[Prompt] Once you find a line containing the word "userId" in the entries below, copy it.

[Records for the task]
-------------------------

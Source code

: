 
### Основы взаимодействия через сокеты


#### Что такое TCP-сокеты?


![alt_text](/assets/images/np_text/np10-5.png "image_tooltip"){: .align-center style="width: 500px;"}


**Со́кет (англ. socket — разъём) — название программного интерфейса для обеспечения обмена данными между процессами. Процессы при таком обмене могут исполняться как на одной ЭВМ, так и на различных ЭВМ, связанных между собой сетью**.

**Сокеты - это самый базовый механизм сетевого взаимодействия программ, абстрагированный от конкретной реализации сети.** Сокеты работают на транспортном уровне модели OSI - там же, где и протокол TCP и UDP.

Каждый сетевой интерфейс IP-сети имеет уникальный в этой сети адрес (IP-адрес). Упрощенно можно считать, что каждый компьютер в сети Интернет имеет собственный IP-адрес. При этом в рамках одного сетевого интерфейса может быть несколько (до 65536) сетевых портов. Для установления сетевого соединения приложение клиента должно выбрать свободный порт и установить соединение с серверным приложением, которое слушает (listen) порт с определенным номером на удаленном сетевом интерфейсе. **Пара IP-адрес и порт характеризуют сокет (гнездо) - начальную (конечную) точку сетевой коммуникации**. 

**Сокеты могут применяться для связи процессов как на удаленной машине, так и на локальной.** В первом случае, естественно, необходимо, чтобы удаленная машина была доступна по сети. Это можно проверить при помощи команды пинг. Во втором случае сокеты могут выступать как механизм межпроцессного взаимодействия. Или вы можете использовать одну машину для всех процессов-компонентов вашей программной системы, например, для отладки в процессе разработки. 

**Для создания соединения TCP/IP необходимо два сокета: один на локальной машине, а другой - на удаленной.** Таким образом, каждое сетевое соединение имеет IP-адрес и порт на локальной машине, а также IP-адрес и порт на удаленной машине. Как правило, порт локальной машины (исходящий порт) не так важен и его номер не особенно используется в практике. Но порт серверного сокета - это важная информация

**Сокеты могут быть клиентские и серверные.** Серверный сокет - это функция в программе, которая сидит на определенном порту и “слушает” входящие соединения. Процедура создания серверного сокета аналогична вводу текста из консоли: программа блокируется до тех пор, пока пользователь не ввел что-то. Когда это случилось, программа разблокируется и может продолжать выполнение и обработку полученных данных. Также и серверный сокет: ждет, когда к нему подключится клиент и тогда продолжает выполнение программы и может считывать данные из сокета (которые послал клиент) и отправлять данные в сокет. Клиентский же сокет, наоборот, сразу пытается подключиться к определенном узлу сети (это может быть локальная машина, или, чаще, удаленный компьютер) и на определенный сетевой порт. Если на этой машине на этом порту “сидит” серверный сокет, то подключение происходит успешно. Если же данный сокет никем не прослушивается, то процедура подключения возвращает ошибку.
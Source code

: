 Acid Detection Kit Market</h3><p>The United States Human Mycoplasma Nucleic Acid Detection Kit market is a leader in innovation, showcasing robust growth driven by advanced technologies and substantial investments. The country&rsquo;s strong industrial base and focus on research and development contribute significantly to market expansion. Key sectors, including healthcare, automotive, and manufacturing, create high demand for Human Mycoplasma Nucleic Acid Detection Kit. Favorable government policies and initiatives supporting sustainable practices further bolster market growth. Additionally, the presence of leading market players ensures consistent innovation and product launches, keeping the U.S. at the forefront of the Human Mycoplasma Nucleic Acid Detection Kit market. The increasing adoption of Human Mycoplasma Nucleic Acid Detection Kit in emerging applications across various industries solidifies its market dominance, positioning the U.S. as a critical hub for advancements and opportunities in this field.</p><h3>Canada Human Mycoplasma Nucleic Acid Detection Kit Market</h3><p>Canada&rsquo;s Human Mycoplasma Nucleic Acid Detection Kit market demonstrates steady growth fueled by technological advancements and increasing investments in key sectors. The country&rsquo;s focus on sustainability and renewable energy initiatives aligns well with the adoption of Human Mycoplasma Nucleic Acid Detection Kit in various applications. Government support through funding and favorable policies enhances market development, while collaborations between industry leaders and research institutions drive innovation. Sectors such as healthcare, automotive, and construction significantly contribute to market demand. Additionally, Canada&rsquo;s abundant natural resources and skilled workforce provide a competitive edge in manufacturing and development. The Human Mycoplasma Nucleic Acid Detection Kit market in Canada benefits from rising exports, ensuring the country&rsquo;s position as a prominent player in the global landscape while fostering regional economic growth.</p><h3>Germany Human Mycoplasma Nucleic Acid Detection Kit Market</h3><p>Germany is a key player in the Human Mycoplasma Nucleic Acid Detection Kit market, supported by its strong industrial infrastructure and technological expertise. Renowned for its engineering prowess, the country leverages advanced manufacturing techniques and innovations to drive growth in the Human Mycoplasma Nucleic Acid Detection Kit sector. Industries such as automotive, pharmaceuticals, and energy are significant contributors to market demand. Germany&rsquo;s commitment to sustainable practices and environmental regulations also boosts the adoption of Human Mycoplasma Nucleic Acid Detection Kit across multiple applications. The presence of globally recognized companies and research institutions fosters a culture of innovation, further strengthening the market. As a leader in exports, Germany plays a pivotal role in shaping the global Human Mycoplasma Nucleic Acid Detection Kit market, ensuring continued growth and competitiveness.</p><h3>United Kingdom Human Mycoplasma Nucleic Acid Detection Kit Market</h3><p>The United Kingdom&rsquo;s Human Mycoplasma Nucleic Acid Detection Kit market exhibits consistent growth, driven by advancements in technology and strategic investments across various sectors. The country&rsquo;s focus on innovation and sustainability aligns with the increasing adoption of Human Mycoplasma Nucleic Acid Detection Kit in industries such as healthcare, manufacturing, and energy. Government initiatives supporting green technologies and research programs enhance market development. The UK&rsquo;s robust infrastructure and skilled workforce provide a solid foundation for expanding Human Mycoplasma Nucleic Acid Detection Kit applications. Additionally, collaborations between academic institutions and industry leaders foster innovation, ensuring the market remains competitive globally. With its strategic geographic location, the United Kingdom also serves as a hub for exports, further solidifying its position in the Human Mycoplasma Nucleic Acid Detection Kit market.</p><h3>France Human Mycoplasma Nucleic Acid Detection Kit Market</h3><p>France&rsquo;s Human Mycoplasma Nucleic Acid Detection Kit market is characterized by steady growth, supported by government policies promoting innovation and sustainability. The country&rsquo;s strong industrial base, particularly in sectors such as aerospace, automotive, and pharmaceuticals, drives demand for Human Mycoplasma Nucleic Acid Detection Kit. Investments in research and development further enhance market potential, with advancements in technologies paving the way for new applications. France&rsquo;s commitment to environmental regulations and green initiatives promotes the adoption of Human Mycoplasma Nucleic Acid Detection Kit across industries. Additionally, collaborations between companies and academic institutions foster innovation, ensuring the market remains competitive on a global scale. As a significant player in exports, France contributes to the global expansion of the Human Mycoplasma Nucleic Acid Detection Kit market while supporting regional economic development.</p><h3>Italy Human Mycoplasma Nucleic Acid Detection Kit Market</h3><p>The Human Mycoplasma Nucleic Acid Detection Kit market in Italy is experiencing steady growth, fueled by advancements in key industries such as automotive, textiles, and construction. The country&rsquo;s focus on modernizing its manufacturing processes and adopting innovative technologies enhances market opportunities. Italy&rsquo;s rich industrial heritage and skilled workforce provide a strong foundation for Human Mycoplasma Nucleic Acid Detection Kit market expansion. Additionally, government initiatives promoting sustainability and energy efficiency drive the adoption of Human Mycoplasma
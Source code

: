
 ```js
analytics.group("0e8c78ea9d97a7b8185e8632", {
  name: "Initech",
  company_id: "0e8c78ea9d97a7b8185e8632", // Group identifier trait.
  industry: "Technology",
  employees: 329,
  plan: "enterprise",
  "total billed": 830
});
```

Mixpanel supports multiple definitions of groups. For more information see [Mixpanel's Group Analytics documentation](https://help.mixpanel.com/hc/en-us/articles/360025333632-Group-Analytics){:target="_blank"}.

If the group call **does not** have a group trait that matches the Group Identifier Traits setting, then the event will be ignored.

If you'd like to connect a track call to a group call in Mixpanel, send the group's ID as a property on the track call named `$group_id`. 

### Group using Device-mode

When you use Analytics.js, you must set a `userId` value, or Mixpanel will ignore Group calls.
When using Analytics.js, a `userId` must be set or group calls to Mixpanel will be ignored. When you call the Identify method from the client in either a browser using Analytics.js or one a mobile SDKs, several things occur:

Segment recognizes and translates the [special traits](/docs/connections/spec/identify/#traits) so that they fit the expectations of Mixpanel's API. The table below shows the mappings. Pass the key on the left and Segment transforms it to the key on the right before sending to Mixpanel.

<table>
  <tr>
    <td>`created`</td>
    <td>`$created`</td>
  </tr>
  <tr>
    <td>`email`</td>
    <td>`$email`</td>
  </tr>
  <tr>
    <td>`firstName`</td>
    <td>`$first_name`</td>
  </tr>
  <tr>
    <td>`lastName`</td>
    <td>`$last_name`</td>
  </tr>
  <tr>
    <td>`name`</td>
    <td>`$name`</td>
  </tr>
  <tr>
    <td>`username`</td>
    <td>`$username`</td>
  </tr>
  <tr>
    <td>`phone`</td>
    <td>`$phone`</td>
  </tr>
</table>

-------------------------

[Result below]
When you use Analytics.js, you must set a `userId` value, or Mixpanel will ignore Group calls.
When using Analytics.js, a `userId` must be set or group calls to Mixpanel will be ignored. When you call the Identify method from the client in either a browser using Analytics.js or one a mobile SDKs, several things occur:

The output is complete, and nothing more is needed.